Columnists, Education, Jon Caldara, Politics, Uncategorized

Caldara: Lessons learned from school’s Gadsden flag debacle

(You can listen to this column, read by the author, here.)

There’s a lot to unfold with one Gadsden flag.

The most surprising and disappointing point about this kerfuffle is that, even at a reputable charter school with a classical curriculum, with an emphasis on teaching historic accuracy, staff needs to be schooled by parents that one of America’s founding flags has nothing to do with slavery.

The considerably greater takeaway is parents should record their encounters with school officials. It might be the thing that guarantees an education for your child.

If you missed the story, 12-year-old Jaiden Rodriguez is a student at the Vanguard School in Colorado Springs, a public charter school. His backpack is adorned by many patches including one of the Gadsden flag.

I loved this flag long before it was made popular by the Tea Party movement. Its truly American slogan of “Don’t tread on me” sings to my soul.

The Gadsden flag

Created in 1775, the rattlesnake was a common symbol of unity among the 13 colonies, that’s both slave and freeman colonies.

Jaiden’s mother (or maybe it was Jaiden?) was clever enough to keep a phone video recording while she and the boy were hauled into the school to be lectured that the offending flag patch needed to be ripped from his backpack. It was offensive, the school official said, because of its obvious ties to slavery.

“We do not want the flag (due) to its origins with slavery and slave trade (sic),” they were told.

When Mrs. Rodriguez calmly explained the flag had nothing to do with slavery, that it was an American flag from the revolutionary period, the administrator, seeming not to believe or even care, fell back on to what every bureaucrat always falls back upon: “This is the school’s policy.”

Mrs. Rodriguez sent the video of this bizarre encounter to a buddy of mine, Connor Boyack with the Libertas Institute who put it out on X (formerly Twitter). And, as the kids say, it blew up the internet.

Even Gov. Jared Polis weighed in saying the Gadsden flag’s great and kids should be able to express themselves with a patch of that or the rainbow flag or anything they like, so long as they’re not disturbing the classroom. And you know how I hate to agree with Jared.

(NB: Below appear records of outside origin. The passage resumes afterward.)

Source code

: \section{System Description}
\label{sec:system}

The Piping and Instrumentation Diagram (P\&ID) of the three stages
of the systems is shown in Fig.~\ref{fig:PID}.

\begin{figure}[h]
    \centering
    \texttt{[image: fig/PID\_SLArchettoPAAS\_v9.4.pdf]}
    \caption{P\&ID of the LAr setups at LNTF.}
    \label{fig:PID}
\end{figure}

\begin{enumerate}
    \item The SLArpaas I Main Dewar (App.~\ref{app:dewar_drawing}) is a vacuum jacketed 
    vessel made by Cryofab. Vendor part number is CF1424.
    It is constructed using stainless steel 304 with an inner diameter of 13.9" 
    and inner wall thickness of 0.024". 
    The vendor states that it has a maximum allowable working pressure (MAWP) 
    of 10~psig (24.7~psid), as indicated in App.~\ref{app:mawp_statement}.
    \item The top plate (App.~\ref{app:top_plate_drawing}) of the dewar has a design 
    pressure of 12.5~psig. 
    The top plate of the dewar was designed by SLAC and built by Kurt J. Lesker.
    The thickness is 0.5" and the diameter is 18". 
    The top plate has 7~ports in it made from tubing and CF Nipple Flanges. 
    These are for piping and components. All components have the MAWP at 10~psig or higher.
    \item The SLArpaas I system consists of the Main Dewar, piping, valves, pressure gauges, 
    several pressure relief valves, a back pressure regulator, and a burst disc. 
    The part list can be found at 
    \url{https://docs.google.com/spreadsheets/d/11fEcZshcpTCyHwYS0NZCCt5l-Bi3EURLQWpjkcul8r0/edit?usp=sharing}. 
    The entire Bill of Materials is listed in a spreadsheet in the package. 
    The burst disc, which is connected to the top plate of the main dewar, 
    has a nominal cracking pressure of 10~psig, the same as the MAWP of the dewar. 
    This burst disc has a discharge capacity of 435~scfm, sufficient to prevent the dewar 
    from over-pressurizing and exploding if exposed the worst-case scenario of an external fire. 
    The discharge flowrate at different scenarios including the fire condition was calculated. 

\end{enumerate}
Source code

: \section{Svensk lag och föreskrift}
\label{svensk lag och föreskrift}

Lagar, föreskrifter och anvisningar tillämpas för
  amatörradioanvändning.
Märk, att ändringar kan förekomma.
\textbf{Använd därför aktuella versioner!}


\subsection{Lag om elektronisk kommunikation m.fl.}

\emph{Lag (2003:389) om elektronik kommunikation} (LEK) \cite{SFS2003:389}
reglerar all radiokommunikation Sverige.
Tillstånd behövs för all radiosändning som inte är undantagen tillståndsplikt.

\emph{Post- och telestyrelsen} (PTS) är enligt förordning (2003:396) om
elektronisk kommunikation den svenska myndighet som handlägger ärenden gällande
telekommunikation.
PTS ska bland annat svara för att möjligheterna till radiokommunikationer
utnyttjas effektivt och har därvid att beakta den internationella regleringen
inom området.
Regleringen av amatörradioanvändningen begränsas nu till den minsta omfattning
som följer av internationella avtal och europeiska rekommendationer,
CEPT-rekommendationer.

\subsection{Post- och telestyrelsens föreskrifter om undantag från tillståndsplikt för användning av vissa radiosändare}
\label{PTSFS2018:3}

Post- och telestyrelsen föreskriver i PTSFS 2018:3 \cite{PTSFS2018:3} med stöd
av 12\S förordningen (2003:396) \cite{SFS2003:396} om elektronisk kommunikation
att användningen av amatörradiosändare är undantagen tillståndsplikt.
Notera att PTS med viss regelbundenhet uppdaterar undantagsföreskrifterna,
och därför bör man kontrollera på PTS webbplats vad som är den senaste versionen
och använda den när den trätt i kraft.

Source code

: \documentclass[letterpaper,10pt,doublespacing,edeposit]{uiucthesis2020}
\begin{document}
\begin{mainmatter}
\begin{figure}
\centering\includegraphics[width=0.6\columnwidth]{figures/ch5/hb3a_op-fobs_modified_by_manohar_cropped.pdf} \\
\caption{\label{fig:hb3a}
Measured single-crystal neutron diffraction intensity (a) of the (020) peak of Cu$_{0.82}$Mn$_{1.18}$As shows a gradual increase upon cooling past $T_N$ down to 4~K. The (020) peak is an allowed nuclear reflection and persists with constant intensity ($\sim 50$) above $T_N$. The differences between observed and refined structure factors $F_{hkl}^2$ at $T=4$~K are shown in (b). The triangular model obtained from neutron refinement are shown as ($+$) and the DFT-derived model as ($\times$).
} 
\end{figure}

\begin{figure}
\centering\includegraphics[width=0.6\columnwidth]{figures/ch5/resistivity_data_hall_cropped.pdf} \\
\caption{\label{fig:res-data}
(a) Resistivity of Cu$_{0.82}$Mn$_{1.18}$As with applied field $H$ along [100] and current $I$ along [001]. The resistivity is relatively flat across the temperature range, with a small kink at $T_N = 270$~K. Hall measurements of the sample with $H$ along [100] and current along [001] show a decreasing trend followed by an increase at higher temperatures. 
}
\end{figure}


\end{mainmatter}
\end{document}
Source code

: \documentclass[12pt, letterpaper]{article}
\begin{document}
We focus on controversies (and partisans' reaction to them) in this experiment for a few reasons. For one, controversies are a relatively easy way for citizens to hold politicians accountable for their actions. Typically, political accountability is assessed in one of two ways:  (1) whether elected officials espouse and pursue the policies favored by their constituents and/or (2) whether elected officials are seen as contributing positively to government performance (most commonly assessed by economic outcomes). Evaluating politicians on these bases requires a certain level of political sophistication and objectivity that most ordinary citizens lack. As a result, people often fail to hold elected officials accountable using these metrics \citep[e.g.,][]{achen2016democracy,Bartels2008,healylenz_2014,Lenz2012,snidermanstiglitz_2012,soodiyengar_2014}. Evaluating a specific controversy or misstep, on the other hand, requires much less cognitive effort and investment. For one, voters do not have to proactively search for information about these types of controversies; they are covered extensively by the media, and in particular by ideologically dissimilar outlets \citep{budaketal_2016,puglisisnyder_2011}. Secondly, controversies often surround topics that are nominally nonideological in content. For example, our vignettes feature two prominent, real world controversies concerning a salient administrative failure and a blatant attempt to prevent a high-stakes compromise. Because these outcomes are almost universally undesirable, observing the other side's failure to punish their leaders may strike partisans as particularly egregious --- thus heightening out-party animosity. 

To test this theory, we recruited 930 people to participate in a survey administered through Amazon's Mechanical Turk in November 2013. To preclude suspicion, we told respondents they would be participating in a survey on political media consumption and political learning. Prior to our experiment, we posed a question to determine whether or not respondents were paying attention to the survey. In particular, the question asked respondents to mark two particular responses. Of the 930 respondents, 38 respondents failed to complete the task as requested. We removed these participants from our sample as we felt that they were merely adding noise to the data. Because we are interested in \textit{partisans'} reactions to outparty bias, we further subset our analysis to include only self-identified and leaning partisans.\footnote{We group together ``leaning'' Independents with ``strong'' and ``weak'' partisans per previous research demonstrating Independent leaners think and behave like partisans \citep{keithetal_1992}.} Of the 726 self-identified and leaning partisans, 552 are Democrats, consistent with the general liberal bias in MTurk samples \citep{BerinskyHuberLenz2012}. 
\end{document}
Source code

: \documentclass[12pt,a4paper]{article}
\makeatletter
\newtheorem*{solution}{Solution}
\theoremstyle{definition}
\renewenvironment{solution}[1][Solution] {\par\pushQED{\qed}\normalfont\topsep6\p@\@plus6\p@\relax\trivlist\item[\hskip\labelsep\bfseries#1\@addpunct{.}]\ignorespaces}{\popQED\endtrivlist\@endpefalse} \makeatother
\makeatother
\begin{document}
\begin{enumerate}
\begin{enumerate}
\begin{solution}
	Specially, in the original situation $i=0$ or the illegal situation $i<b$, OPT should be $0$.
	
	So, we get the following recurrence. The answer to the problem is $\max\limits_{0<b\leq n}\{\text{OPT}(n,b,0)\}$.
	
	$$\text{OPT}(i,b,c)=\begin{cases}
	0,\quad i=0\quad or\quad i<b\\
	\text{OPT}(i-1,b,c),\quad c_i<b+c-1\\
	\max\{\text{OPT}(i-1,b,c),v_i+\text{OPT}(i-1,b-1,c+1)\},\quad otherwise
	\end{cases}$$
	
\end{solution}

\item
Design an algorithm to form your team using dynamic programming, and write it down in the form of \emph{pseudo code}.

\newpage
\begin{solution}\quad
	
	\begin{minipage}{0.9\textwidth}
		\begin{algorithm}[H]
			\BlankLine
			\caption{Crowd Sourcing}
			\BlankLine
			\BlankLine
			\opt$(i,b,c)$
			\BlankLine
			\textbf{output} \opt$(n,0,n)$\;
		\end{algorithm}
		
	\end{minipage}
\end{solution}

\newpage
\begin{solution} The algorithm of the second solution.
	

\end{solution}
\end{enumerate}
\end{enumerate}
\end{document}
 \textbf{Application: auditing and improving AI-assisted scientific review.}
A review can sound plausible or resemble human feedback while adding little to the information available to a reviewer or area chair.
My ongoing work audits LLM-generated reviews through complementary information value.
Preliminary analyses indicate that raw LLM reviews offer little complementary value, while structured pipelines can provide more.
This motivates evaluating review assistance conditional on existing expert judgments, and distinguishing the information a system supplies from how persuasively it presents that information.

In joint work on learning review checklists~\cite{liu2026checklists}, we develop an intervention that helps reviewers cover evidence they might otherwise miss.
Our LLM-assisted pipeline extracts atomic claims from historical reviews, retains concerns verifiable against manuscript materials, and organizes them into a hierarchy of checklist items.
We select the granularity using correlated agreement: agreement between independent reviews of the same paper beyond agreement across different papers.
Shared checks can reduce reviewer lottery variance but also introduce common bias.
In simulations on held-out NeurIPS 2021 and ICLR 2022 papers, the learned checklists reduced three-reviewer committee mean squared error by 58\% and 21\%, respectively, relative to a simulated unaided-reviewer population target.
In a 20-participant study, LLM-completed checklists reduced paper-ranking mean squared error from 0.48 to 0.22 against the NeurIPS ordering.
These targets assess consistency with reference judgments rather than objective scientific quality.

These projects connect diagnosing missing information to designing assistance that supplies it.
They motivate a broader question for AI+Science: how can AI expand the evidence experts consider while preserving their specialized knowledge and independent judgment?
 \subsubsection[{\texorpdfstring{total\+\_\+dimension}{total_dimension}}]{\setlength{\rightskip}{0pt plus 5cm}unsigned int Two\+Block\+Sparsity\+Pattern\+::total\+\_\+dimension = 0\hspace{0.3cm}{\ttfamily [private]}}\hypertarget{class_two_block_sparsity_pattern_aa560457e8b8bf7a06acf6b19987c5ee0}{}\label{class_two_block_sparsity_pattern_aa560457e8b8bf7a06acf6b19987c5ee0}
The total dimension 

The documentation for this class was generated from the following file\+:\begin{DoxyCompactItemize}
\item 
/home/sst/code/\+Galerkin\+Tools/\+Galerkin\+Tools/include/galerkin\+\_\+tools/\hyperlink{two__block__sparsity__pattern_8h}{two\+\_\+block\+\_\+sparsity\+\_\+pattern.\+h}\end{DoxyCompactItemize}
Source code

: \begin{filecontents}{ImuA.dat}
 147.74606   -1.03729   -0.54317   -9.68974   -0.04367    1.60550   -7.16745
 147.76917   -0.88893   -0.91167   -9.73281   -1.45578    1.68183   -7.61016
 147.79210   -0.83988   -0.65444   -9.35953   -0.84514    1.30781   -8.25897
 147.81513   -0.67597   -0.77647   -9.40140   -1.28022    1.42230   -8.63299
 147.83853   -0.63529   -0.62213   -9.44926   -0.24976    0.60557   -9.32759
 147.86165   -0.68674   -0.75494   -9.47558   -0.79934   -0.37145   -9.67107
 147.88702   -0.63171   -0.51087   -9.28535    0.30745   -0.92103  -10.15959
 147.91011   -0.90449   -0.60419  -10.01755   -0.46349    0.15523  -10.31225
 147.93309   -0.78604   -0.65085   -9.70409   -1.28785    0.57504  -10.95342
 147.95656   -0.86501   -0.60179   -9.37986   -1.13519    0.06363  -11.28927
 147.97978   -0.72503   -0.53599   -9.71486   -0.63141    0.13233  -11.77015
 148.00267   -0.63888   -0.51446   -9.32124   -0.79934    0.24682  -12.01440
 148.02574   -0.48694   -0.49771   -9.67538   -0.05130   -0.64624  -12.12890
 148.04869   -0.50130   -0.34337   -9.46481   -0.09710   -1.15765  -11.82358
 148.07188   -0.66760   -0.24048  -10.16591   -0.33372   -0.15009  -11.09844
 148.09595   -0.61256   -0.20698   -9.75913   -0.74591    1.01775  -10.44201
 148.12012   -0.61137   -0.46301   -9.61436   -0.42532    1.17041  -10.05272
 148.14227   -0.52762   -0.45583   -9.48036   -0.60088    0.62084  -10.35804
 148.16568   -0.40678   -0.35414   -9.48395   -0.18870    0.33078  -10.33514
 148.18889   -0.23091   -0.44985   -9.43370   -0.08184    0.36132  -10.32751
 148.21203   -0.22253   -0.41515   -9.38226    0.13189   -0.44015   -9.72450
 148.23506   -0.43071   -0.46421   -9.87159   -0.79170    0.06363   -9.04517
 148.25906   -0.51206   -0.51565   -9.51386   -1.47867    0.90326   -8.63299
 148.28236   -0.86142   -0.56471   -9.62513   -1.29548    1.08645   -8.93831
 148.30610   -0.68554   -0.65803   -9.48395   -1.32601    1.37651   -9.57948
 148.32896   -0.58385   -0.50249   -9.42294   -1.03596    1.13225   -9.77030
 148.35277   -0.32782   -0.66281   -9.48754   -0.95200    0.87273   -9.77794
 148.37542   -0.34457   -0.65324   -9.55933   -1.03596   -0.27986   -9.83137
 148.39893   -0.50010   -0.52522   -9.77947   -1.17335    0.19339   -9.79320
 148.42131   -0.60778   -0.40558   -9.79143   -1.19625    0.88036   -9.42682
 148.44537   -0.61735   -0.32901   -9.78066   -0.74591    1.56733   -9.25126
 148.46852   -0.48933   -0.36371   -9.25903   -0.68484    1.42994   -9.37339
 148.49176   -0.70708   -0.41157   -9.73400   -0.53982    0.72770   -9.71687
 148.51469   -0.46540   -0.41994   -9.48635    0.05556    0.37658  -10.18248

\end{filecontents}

The charter school had to do an embarrassing about-face. After a few days away from school, Jaiden’s back in the classroom, flag patch and all, and, hopefully, his teachers know a little more about American history.

It’s fascinating that a 12-year-old boy had to go through the embarrassment and stigma, lose several days of precious education, while the people who hide behind policies, their ignorance of history and their cowardice to engage their own common sense, don’t go several days without employment.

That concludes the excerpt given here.